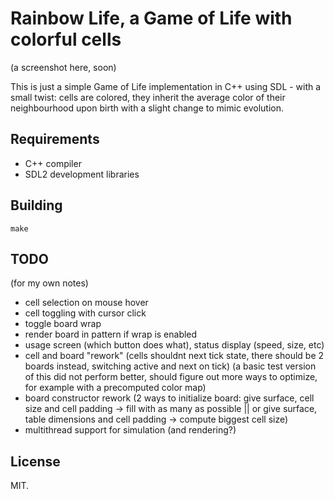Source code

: # Rainbow Life, a Game of Life with colorful cells

(a screenshot here, soon)

This is just a simple Game of Life implementation in C++ using SDL - with a small twist: cells are colored, they inherit the average color of their neighbourhood upon birth with a slight change to mimic evolution.

## Requirements

* C++ compiler
* SDL2 development libraries

## Building

```
make
```

## TODO

(for my own notes)

* cell selection on mouse hover
* cell toggling with cursor click
* toggle board wrap
* render board in pattern if wrap is enabled
* usage screen (which button does what), status display (speed, size, etc)
* cell and board "rework" (cells shouldnt next tick state, there should be 2 boards instead, switching active and next on tick) (a basic test version of this did not perform better, should figure out more ways to optimize, for example with a precomputed color map)
* board constructor rework (2 ways to initialize board: give surface, cell size and cell padding -> fill with as many as possible || or give surface, table dimensions and cell padding -> compute biggest cell size)
* multithread support for simulation (and rendering?)

## License

MIT.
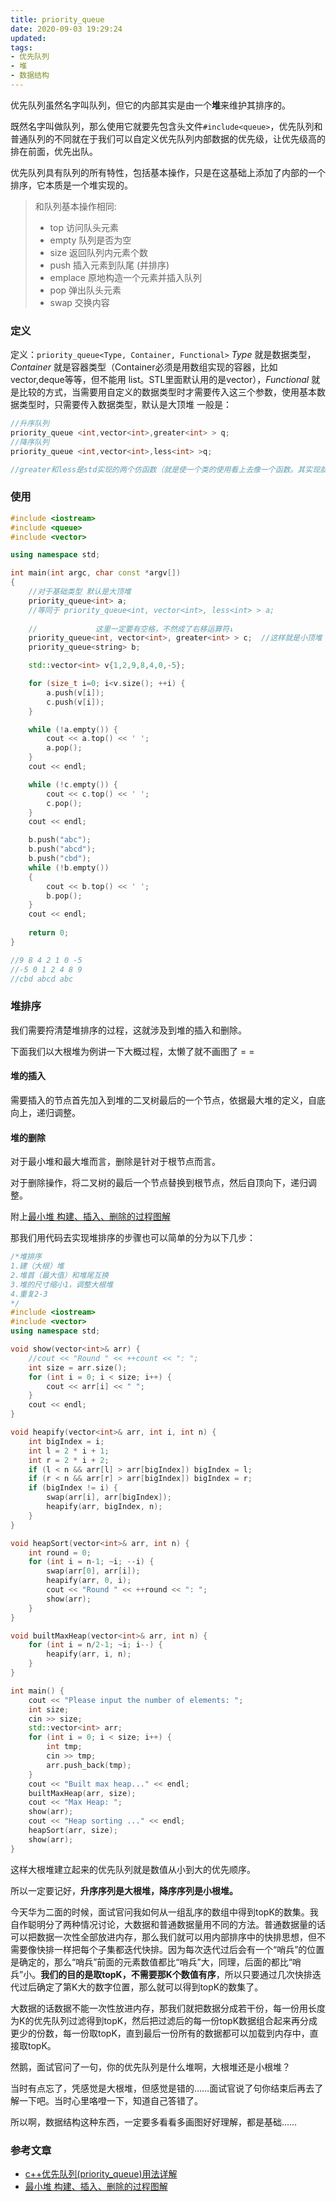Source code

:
 ```yaml
---
title: priority_queue
date: 2020-09-03 19:29:24
updated:
tags:
- 优先队列
- 堆
- 数据结构
---
```


优先队列虽然名字叫队列，但它的内部其实是由一个**堆**来维护其排序的。

既然名字叫做队列，那么使用它就要先包含头文件`#include<queue>`，优先队列和普通队列的不同就在于我们可以自定义优先队列内部数据的优先级，让优先级高的排在前面，优先出队。

优先队列具有队列的所有特性，包括基本操作，只是在这基础上添加了内部的一个排序，它本质是一个堆实现的。

<!--more-->

> 和队列基本操作相同:
>
> - top 访问队头元素
> - empty 队列是否为空
> - size 返回队列内元素个数
> - push 插入元素到队尾 (并排序)
> - emplace 原地构造一个元素并插入队列
> - pop 弹出队头元素
> - swap 交换内容

### 定义

定义：`priority_queue<Type, Container, Functional>`
*Type* 就是数据类型，*Container* 就是容器类型（Container必须是用数组实现的容器，比如vector,deque等等，但不能用 list。STL里面默认用的是vector），*Functional* 就是比较的方式，当需要用自定义的数据类型时才需要传入这三个参数，使用基本数据类型时，只需要传入数据类型，默认是大顶堆
一般是：

```cpp
//升序队列
priority_queue <int,vector<int>,greater<int> > q;
//降序队列
priority_queue <int,vector<int>,less<int> >q;

//greater和less是std实现的两个仿函数（就是使一个类的使用看上去像一个函数。其实现就是类中实现一个operator()，这个类就有了类似函数的行为，就是一个仿函数类了）
```

### 使用

```cpp
#include <iostream>
#include <queue>
#include <vector>

using namespace std;

int main(int argc, char const *argv[])
{
	//对于基础类型 默认是大顶堆
    priority_queue<int> a; 
    //等同于 priority_queue<int, vector<int>, less<int> > a;
    
    //             这里一定要有空格，不然成了右移运算符↓
    priority_queue<int, vector<int>, greater<int> > c;  //这样就是小顶堆
    priority_queue<string> b;

    std::vector<int> v{1,2,9,8,4,0,-5};

    for (size_t i=0; i<v.size(); ++i) {
    	a.push(v[i]);
    	c.push(v[i]);
    }

    while (!a.empty()) {
        cout << a.top() << ' ';
        a.pop();
    } 
    cout << endl;

    while (!c.empty()) {
        cout << c.top() << ' ';
        c.pop();
    }
    cout << endl;

    b.push("abc");
    b.push("abcd");
    b.push("cbd");
    while (!b.empty()) 
    {
        cout << b.top() << ' ';
        b.pop();
    } 
    cout << endl;
    
	return 0;
}

//9 8 4 2 1 0 -5 
//-5 0 1 2 4 8 9 
//cbd abcd abc
```



### 堆排序

我们需要捋清楚堆排序的过程，这就涉及到堆的插入和删除。

下面我们以大根堆为例讲一下大概过程，太懒了就不画图了 = =

#### 堆的插入

需要插入的节点首先加入到堆的二叉树最后的一个节点，依据最大堆的定义，自底向上，递归调整。

#### 堆的删除

 对于最小堆和最大堆而言，删除是针对于根节点而言。

 对于删除操作，将二叉树的最后一个节点替换到根节点，然后自顶向下，递归调整。

附上[最小堆 构建、插入、删除的过程图解](https://blog.csdn.net/hrn1216/article/details/51465270)

那我们用代码去实现堆排序的步骤也可以简单的分为以下几步：

```cpp
/*堆排序
1.建（大根）堆
2.堆首（最大值）和堆尾互换
3.堆的尺寸缩小1，调整大根堆
4.重复2-3
*/
#include <iostream>
#include <vector>
using namespace std;

void show(vector<int>& arr) {
	//cout << "Round " << ++count << ": ";
	int size = arr.size();
	for (int i = 0; i < size; i++) {
		cout << arr[i] << " ";
	}
	cout << endl;
}

void heapify(vector<int>& arr, int i, int n) {
	int bigIndex = i;
	int l = 2 * i + 1;
	int r = 2 * i + 2;
	if (l < n && arr[l] > arr[bigIndex]) bigIndex = l;
	if (r < n && arr[r] > arr[bigIndex]) bigIndex = r;
	if (bigIndex != i) {
		swap(arr[i], arr[bigIndex]);
		heapify(arr, bigIndex, n);
	}
}

void heapSort(vector<int>& arr, int n) {
	int round = 0;
	for (int i = n-1; ~i; --i) {
		swap(arr[0], arr[i]);
		heapify(arr, 0, i);
		cout << "Round " << ++round << ": ";
		show(arr);
	}
}

void builtMaxHeap(vector<int>& arr, int n) {
	for (int i = n/2-1; ~i; i--) {
		heapify(arr, i, n);
	}
}

int main() {
	cout << "Please input the number of elements: ";
	int size;
	cin >> size;
	std::vector<int> arr;
	for (int i = 0; i < size; i++) {
		int tmp;
		cin >> tmp;
		arr.push_back(tmp);
	}
	cout << "Built max heap..." << endl;
	builtMaxHeap(arr, size);
	cout << "Max Heap: ";
	show(arr);
	cout << "Heap sorting ..." << endl;
	heapSort(arr, size);
	show(arr);
}
```

这样大根堆建立起来的优先队列就是数值从小到大的优先顺序。

所以一定要记好，**升序序列是大根堆，降序序列是小根堆。**

今天华为二面的时候，面试官问我如何从一组乱序的数组中得到topK的数集。我自作聪明分了两种情况讨论，大数据和普通数据量用不同的方法。普通数据量的话可以把数据一次性全部放进内存，那么我们就可以用内部排序中的快排思想，但不需要像快排一样把每个子集都迭代快排。因为每次迭代过后会有一个“哨兵”的位置是确定的，那么“哨兵”前面的元素数值都比“哨兵”大，同理，后面的都比“哨兵”小。**我们的目的是取topK，不需要那K个数值有序**，所以只要通过几次快排迭代过后确定了第K大的数字位置，那么就可以得到topK的数集了。

大数据的话数据不能一次性放进内存，那我们就把数据分成若干份，每一份用长度为K的优先队列过滤得到topK，然后把过滤后的每一份topK数据组合起来再分成更少的份数，每一份取topK，直到最后一份所有的数据都可以加载到内存中，直接取topK。

然鹅，面试官问了一句，你的优先队列是什么堆啊，大根堆还是小根堆？

当时有点忘了，凭感觉是大根堆，但感觉是错的……面试官说了句你结束后再去了解一下吧。当时心里咯噔一下，知道自己答错了。

所以啊，数据结构这种东西，一定要多看看多画图好好理解，都是基础……

### 参考文章

- [c++优先队列(priority_queue)用法详解](https://blog.csdn.net/weixin_36888577/article/details/79937886)
- [最小堆 构建、插入、删除的过程图解](https://blog.csdn.net/hrn1216/article/details/51465270)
^^^^^^^^^^^^^^^^
[WHAT IS BEING ASKED]
Pictures aside, please output the whole listing exactly as it appears above.

[ANSWER TO THIS EXERCISE]
Source code

: # Rainbow Life, a Game of Life with colorful cells

(a screenshot here, soon)

This is just a simple Game of Life implementation in C++ using SDL - with a small twist: cells are colored, they inherit the average color of their neighbourhood upon birth with a slight change to mimic evolution.

## Requirements

* C++ compiler
* SDL2 development libraries

## Building

```
make
```

## TODO

(for my own notes)

* cell selection on mouse hover
* cell toggling with cursor click
* toggle board wrap
* render board in pattern if wrap is enabled
* usage screen (which button does what), status display (speed, size, etc)
* cell and board "rework" (cells shouldnt next tick state, there should be 2 boards instead, switching active and next on tick) (a basic test version of this did not perform better, should figure out more ways to optimize, for example with a precomputed color map)
* board constructor rework (2 ways to initialize board: give surface, cell size and cell padding -> fill with as many as possible || or give surface, table dimensions and cell padding -> compute biggest cell size)
* multithread support for simulation (and rendering?)

## License

MIT.
Source code

:
 ```yaml
---
title: priority_queue
date: 2020-09-03 19:29:24
updated:
tags:
- 优先队列
- 堆
- 数据结构
---
```


优先队列虽然名字叫队列，但它的内部其实是由一个**堆**来维护其排序的。

既然名字叫做队列，那么使用它就要先包含头文件`#include<queue>`，优先队列和普通队列的不同就在于我们可以自定义优先队列内部数据的优先级，让优先级高的排在前面，优先出队。

优先队列具有队列的所有特性，包括基本操作，只是在这基础上添加了内部的一个排序，它本质是一个堆实现的。

<!--more-->

> 和队列基本操作相同:
>
> - top 访问队头元素
> - empty 队列是否为空
> - size 返回队列内元素个数
> - push 插入元素到队尾 (并排序)
> - emplace 原地构造一个元素并插入队列
> - pop 弹出队头元素
> - swap 交换内容

### 定义

定义：`priority_queue<Type, Container, Functional>`
*Type* 就是数据类型，*Container* 就是容器类型（Container必须是用数组实现的容器，比如vector,deque等等，但不能用 list。STL里面默认用的是vector），*Functional* 就是比较的方式，当需要用自定义的数据类型时才需要传入这三个参数，使用基本数据类型时，只需要传入数据类型，默认是大顶堆
一般是：

```cpp
//升序队列
priority_queue <int,vector<int>,greater<int> > q;
//降序队列
priority_queue <int,vector<int>,less<int> >q;

//greater和less是std实现的两个仿函数（就是使一个类的使用看上去像一个函数。其实现就是类中实现一个operator()，这个类就有了类似函数的行为，就是一个仿函数类了）
```

### 使用

```cpp
#include <iostream>
#include <queue>
#include <vector>

using namespace std;

int main(int argc, char const *argv[])
{
	//对于基础类型 默认是大顶堆
    priority_queue<int> a; 
    //等同于 priority_queue<int, vector<int>, less<int> > a;
    
    //             这里一定要有空格，不然成了右移运算符↓
    priority_queue<int, vector<int>, greater<int> > c;  //这样就是小顶堆
    priority_queue<string> b;

    std::vector<int> v{1,2,9,8,4,0,-5};

    for (size_t i=0; i<v.size(); ++i) {
    	a.push(v[i]);
    	c.push(v[i]);
    }

    while (!a.empty()) {
        cout << a.top() << ' ';
        a.pop();
    } 
    cout << endl;

    while (!c.empty()) {
        cout << c.top() << ' ';
        c.pop();
    }
    cout << endl;

    b.push("abc");
    b.push("abcd");
    b.push("cbd");
    while (!b.empty()) 
    {
        cout << b.top() << ' ';
        b.pop();
    } 
    cout << endl;
    
	return 0;
}

//9 8 4 2 1 0 -5 
//-5 0 1 2 4 8 9 
//cbd abcd abc
```



### 堆排序

我们需要捋清楚堆排序的过程，这就涉及到堆的插入和删除。

下面我们以大根堆为例讲一下大概过程，太懒了就不画图了 = =

#### 堆的插入

需要插入的节点首先加入到堆的二叉树最后的一个节点，依据最大堆的定义，自底向上，递归调整。

#### 堆的删除

 对于最小堆和最大堆而言，删除是针对于根节点而言。

 对于删除操作，将二叉树的最后一个节点替换到根节点，然后自顶向下，递归调整。

附上[最小堆 构建、插入、删除的过程图解](https://blog.csdn.net/hrn1216/article/details/51465270)

那我们用代码去实现堆排序的步骤也可以简单的分为以下几步：

```cpp
/*堆排序
1.建（大根）堆
2.堆首（最大值）和堆尾互换
3.堆的尺寸缩小1，调整大根堆
4.重复2-3
*/
#include <iostream>
#include <vector>
using namespace std;

void show(vector<int>& arr) {
	//cout << "Round " << ++count << ": ";
	int size = arr.size();
	for (int i = 0; i < size; i++) {
		cout << arr[i] << " ";
	}
	cout << endl;
}

void heapify(vector<int>& arr, int i, int n) {
	int bigIndex = i;
	int l = 2 * i + 1;
	int r = 2 * i + 2;
	if (l < n && arr[l] > arr[bigIndex]) bigIndex = l;
	if (r < n && arr[r] > arr[bigIndex]) bigIndex = r;
	if (bigIndex != i) {
		swap(arr[i], arr[bigIndex]);
		heapify(arr, bigIndex, n);
	}
}

void heapSort(vector<int>& arr, int n) {
	int round = 0;
	for (int i = n-1; ~i; --i) {
		swap(arr[0], arr[i]);
		heapify(arr, 0, i);
		cout << "Round " << ++round << ": ";
		show(arr);
	}
}

void builtMaxHeap(vector<int>& arr, int n) {
	for (int i = n/2-1; ~i; i--) {
		heapify(arr, i, n);
	}
}

int main() {
	cout << "Please input the number of elements: ";
	int size;
	cin >> size;
	std::vector<int> arr;
	for (int i = 0; i < size; i++) {
		int tmp;
		cin >> tmp;
		arr.push_back(tmp);
	}
	cout << "Built max heap..." << endl;
	builtMaxHeap(arr, size);
	cout << "Max Heap: ";
	show(arr);
	cout << "Heap sorting ..." << endl;
	heapSort(arr, size);
	show(arr);
}
```

这样大根堆建立起来的优先队列就是数值从小到大的优先顺序。

所以一定要记好，**升序序列是大根堆，降序序列是小根堆。**

今天华为二面的时候，面试官问我如何从一组乱序的数组中得到topK的数集。我自作聪明分了两种情况讨论，大数据和普通数据量用不同的方法。普通数据量的话可以把数据一次性全部放进内存，那么我们就可以用内部排序中的快排思想，但不需要像快排一样把每个子集都迭代快排。因为每次迭代过后会有一个“哨兵”的位置是确定的，那么“哨兵”前面的元素数值都比“哨兵”大，同理，后面的都比“哨兵”小。**我们的目的是取topK，不需要那K个数值有序**，所以只要通过几次快排迭代过后确定了第K大的数字位置，那么就可以得到topK的数集了。

大数据的话数据不能一次性放进内存，那我们就把数据分成若干份，每一份用长度为K的优先队列过滤得到topK，然后把过滤后的每一份topK数据组合起来再分成更少的份数，每一份取topK，直到最后一份所有的数据都可以加载到内存中，直接取topK。

然鹅，面试官问了一句，你的优先队列是什么堆啊，大根堆还是小根堆？

当时有点忘了，凭感觉是大根堆，但感觉是错的……面试官说了句你结束后再去了解一下吧。当时心里咯噔一下，知道自己答错了。

所以啊，数据结构这种东西，一定要多看看多画图好好理解，都是基础……

### 参考文章

- [c++优先队列(priority_queue)用法详解](https://blog.csdn.net/weixin_36888577/article/details/79937886)
- [最小堆 构建、插入、删除的过程图解](https://blog.csdn.net/hrn1216/article/details/51465270)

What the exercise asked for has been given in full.